_Task item:_ All of the data below is to be copied exactly.

_Source texts of formatted documents:_
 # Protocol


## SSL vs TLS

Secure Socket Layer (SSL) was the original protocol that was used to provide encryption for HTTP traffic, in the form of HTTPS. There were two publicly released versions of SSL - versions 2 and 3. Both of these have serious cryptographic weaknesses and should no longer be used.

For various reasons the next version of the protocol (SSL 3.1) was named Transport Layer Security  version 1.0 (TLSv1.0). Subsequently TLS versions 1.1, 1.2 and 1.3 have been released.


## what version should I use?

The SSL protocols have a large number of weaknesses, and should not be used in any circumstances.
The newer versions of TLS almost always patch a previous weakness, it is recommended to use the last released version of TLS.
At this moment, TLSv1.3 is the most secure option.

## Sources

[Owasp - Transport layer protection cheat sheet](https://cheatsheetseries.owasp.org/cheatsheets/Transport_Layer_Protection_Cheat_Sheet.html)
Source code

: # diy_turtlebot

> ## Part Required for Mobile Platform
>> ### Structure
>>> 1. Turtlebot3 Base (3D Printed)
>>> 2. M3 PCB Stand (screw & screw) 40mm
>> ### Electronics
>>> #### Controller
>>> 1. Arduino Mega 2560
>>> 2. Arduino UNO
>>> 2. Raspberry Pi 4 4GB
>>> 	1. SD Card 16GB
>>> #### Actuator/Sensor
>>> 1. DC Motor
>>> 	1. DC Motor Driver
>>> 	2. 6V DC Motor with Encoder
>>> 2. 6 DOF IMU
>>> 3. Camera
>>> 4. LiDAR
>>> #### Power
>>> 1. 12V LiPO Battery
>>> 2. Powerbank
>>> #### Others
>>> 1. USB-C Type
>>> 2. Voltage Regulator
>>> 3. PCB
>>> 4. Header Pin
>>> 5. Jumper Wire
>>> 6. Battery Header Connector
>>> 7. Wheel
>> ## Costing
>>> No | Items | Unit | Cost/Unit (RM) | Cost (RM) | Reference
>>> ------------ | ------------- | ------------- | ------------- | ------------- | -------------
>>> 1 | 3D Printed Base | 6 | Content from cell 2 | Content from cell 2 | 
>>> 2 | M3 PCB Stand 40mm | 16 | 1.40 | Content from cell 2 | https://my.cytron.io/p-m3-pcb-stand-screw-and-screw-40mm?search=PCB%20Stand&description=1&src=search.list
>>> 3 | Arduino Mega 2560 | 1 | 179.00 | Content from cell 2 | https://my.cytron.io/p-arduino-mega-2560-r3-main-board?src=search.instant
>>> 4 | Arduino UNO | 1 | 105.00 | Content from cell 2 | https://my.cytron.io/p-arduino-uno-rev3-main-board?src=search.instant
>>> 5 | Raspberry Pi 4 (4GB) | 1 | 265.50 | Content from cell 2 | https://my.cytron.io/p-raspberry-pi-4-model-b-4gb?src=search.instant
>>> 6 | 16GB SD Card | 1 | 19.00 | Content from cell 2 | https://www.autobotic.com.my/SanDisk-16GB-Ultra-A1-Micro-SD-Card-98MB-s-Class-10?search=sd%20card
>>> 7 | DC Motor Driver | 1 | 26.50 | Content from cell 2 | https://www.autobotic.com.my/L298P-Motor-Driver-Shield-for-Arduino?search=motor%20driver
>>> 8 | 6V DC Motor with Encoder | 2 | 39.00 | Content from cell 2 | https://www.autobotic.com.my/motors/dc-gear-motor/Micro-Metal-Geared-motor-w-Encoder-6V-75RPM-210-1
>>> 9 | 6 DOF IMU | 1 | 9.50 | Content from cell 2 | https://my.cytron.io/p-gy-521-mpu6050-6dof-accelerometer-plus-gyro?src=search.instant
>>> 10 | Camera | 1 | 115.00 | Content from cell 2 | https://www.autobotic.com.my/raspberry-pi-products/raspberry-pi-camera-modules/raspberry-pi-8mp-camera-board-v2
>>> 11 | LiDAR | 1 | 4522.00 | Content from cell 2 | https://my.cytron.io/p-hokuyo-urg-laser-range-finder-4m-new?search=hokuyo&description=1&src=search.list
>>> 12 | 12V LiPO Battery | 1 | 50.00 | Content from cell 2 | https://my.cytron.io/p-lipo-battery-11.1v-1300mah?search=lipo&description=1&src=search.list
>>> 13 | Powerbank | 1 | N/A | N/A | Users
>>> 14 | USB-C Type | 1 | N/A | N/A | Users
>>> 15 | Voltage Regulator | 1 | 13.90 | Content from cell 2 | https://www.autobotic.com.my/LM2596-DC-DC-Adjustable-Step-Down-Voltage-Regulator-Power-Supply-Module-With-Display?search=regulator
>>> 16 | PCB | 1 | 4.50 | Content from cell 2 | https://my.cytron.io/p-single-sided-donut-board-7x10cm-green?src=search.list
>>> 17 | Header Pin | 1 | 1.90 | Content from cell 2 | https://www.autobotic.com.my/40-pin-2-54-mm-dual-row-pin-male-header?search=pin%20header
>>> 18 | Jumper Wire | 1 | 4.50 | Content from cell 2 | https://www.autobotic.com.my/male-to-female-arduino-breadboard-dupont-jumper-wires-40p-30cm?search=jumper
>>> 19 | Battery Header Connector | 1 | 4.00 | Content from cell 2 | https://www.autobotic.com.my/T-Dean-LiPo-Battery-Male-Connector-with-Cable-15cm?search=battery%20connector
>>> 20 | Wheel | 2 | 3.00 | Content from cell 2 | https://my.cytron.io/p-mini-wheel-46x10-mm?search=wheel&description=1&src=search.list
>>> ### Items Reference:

_Solution for this task:_
 # Protocol


## SSL vs TLS

Secure Socket Layer (SSL) was the original protocol that was used to provide encryption for HTTP traffic, in the form of HTTPS. There were two publicly released versions of SSL - versions 2 and 3. Both of these have serious cryptographic weaknesses and should no longer be used.

For various reasons the next version of the protocol (SSL 3.1) was named Transport Layer Security  version 1.0 (TLSv1.0). Subsequently TLS versions 1.1, 1.2 and 1.3 have been released.


## what version should I use?

The SSL protocols have a large number of weaknesses, and should not be used in any circumstances.
The newer versions of TLS almost always patch a previous weakness, it is recommended to use the last released version of TLS.
At this moment, TLSv1.3 is the most secure option.

## Sources

[Owasp - Transport layer protection cheat sheet](https://cheatsheetseries.owasp.org/cheatsheets/Transport_Layer_Protection_Cheat_Sheet.html)
Source code

: # diy_turtlebot

> ## Part Required for Mobile Platform
>> ### Structure
>>> 1. Turtlebot3 Base (3D Printed)
>>> 2. M3 PCB Stand (screw & screw) 40mm
>> ### Electronics
>>> #### Controller
>>> 1. Arduino Mega 2560
>>> 2. Arduino UNO
>>> 2. Raspberry Pi 4 4GB
>>> 	1. SD Card 16GB
>>> #### Actuator/Sensor
>>> 1. DC Motor
>>> 	1. DC Motor Driver
>>> 	2. 6V DC Motor with Encoder
>>> 2. 6 DOF IMU
>>> 3. Camera
>>> 4. LiDAR
>>> #### Power
>>> 1. 12V LiPO Battery
>>> 2. Powerbank
>>> #### Others
>>> 1. USB-C Type
>>> 2. Voltage Regulator
>>> 3. PCB
>>> 4. Header Pin
>>> 5. Jumper Wire
>>> 6. Battery Header Connector
>>> 7. Wheel
>> ## Costing
>>> No | Items | Unit | Cost/Unit (RM) | Cost (RM) | Reference
>>> ------------ | ------------- | ------------- | ------------- | ------------- | -------------
>>> 1 | 3D Printed Base | 6 | Content from cell 2 | Content from cell 2 | 
>>> 2 | M3 PCB Stand 40mm | 16 | 1.40 | Content from cell 2 | https://my.cytron.io/p-m3-pcb-stand-screw-and-screw-40mm?search=PCB%20Stand&description=1&src=search.list
>>> 3 | Arduino Mega 2560 | 1 | 179.00 | Content from cell 2 | https://my.cytron.io/p-arduino-mega-2560-r3-main-board?src=search.instant
>>> 4 | Arduino UNO | 1 | 105.00 | Content from cell 2 | https://my.cytron.io/p-arduino-uno-rev3-main-board?src=search.instant
>>> 5 | Raspberry Pi 4 (4GB) | 1 | 265.50 | Content from cell 2 | https://my.cytron.io/p-raspberry-pi-4-model-b-4gb?src=search.instant
>>> 6 | 16GB SD Card | 1 | 19.00 | Content from cell 2 | https://www.autobotic.com.my/SanDisk-16GB-Ultra-A1-Micro-SD-Card-98MB-s-Class-10?search=sd%20card
>>> 7 | DC Motor Driver | 1 | 26.50 | Content from cell 2 | https://www.autobotic.com.my/L298P-Motor-Driver-Shield-for-Arduino?search=motor%20driver
>>> 8 | 6V DC Motor with Encoder | 2 | 39.00 | Content from cell 2 | https://www.autobotic.com.my/motors/dc-gear-motor/Micro-Metal-Geared-motor-w-Encoder-6V-75RPM-210-1
>>> 9 | 6 DOF IMU | 1 | 9.50 | Content from cell 2 | https://my.cytron.io/p-gy-521-mpu6050-6dof-accelerometer-plus-gyro?src=search.instant
>>> 10 | Camera | 1 | 115.00 | Content from cell 2 | https://www.autobotic.com.my/raspberry-pi-products/raspberry-pi-camera-modules/raspberry-pi-8mp-camera-board-v2
>>> 11 | LiDAR | 1 | 4522.00 | Content from cell 2 | https://my.cytron.io/p-hokuyo-urg-laser-range-finder-4m-new?search=hokuyo&description=1&src=search.list
>>> 12 | 12V LiPO Battery | 1 | 50.00 | Content from cell 2 | https://my.cytron.io/p-lipo-battery-11.1v-1300mah?search=lipo&description=1&src=search.list
>>> 13 | Powerbank | 1 | N/A | N/A | Users
>>> 14 | USB-C Type | 1 | N/A | N/A | Users
>>> 15 | Voltage Regulator | 1 | 13.90 | Content from cell 2 | https://www.autobotic.com.my/LM2596-DC-DC-Adjustable-Step-Down-Voltage-Regulator-Power-Supply-Module-With-Display?search=regulator
>>> 16 | PCB | 1 | 4.50 | Content from cell 2 | https://my.cytron.io/p-single-sided-donut-board-7x10cm-green?src=search.list
>>> 17 | Header Pin | 1 | 1.90 | Content from cell 2 | https://www.autobotic.com.my/40-pin-2-54-mm-dual-row-pin-male-header?search=pin%20header
>>> 18 | Jumper Wire | 1 | 4.50 | Content from cell 2 | https://www.autobotic.com.my/male-to-female-arduino-breadboard-dupont-jumper-wires-40p-30cm?search=jumper
>>> 19 | Battery Header Connector | 1 | 4.00 | Content from cell 2 | https://www.autobotic.com.my/T-Dean-LiPo-Battery-Male-Connector-with-Cable-15cm?search=battery%20connector
>>> 20 | Wheel | 2 | 3.00 | Content from cell 2 | https://my.cytron.io/p-mini-wheel-46x10-mm?search=wheel&description=1&src=search.list
>>> ### Items Reference:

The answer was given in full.